Section 95: Aggregates Levy: Power to Restore Exemptions

Summary

1.This section provides for secondary legislation to be introduced to enable the Treasury to restore certain exemptions, exclusions and reliefs (‘exemptions’) from the aggregates levy which are being suspended from 1 April 2014 under a separate section in Finance Act 2014. It provides that this restoration can be introduced with effect from a date earlier than the secondary legislation is made.

Details of the Section

2.Subsection (1) provides that the Treasury may introduce an Order to restore any of the exemptions removed by the section in Finance Act 2014 dealing with the removal of certain aggregates levy exemptions.

3.Subsection (2) provides that any restoration of an exemption introduced under the Order may apply in relation to commercial exploitation of aggregates taking place on a date earlier than the Order is made.  It also provides that the Order may include transitional provisions as the Treasury deem fit.

4.Subsection (4) provides that any Order made under this section will be subject to the negative procedure of the House of Commons.

Background Note

5.Aggregates levy is a tax on the commercial exploitation of rock, sand and gravel in the UK.  It was introduced on 1 April 2002.

6.On 7 March 2012 the European General Court annulled a 2002 decision by the European Commission not to raise objections against the aggregates levy. As a result of that judgment, the Commission carried out a preliminary assessment of the levy in order to determine whether to raise objections against the tax on the grounds that it potentially gave rise to State aid. On 31 July 2013 the Commission notified its decision to open a formal State aid investigation which would examine whether certain exemptions from the levy are in line with the logic and nature of the tax.

7.As part of the formal investigation process, the government is providing information to the Commission to support its view that the exemptions are not State aid. However, while this process continues, the government is obliged to suspend the exemptions in question under Article 108(3) of the Treaty on the Functioning of the European Union.
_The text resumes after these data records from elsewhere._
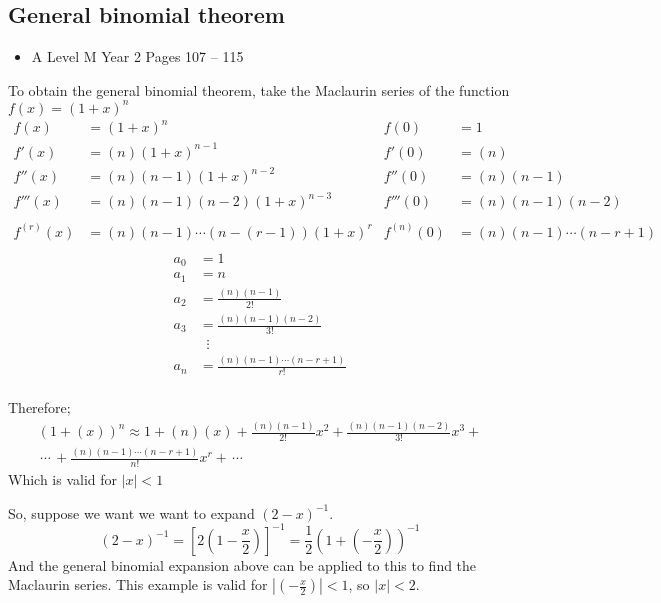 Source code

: \documentclass[11pt, a4paper]{article}
\begin{document}
\subsection{General binomial theorem}
\label{generalbinomialtheorem}
\begin{itemize}
\item A Level M Year 2 \hspace{1cm} \phantom{ AS / } Pages 107 -- 115
\end{itemize} \par
To obtain the general binomial theorem, take the Maclaurin series of the function $f(x)=(1+x)^{n}$
\small
\begin{align*}
f(x)&=(1+x)^{n} & f(0)&=1  \\
f'(x)&=(n)(1+x)^{n-1} & f'(0)&=(n)  \\
f''(x)&=(n)(n-1)(1+x)^{n-2} & f''(0)&=(n)(n-1)  \\
f'''(x)&=(n)(n-1)(n-2)(1+x)^{n-3} & f'''(0)&=(n)(n-1)(n-2)  \\
&&& \\
f^{(r)}(x)&=(n)(n-1)\cdots(n-(r-1))(1+x)^{r} & f^{(n)}(0)&=(n)(n-1)\cdots (n-r+1) \\
\end{align*}
\vspace{-1.2cm}
\begin{align*}
a_{0}&=1 \\
a_{1}&=n \\
a_{2}&=\frac{(n)(n-1)}{2!} \\
a_{3}&=\frac{(n)(n-1)(n-2)}{3!} \\
&\;\;\vdots \\
a_{n}&=\frac{(n)(n-1)\cdots (n-r+1)}{r!} \\
\end{align*}
\normalsize

Therefore;
\begin{multline*}
(1+(x))^{n}\approx1+(n)(x)+\frac{(n)(n-1)}{2!}x^{2}+\frac{(n)(n-1)(n-2)}{3!}x^{3}+\\ \,\cdots\, + \frac{(n)(n-1)\cdots (n-r+1)}{n!}x^{r} +\,\cdots
\end{multline*}
Which is valid for $|x|<1$ \newline \par

So, suppose we want we want to expand $(2-x)^{-1}$.
\begin{equation*}
(2-x)^{-1}=\left[ 2\left(1-\frac{x}{2}\right) \right]^{-1}=\frac{1}{2}\left(1+\left(-\frac{x}{2}\right)\right)^{-1}
\end{equation*}
And the general binomial expansion above can be applied to this to find the Maclaurin series. This example is valid for $\left| \left(-\frac{x}{2}\right)  \right|<1$, so $|x|<2$.

\vspace{0.5cm}
\end{document}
8.This legislation provides for secondary legislation to restore any suspended exemption and for this restoration to take effect earlier than the date the secondary legislation is made.  This will mean that tax paid as a result of the suspension of an exemption can be repaid to the person who accounted for it following the conclusion of the Commission's investigation, should the terms of the Commission’s final decision allow. HM Revenue and Customs would need to be satisfied that the taxpayer would not be unjustly enriched as a result of receiving the repayment. Businesses may therefore decide to keep records to demonstrate that they would not gain financially from this repayment; for example, by including a commitment in contracts to repay any amounts charged to their customers to cover all or part of the cost of the levy in the event that the taxpayer is repaid the tax.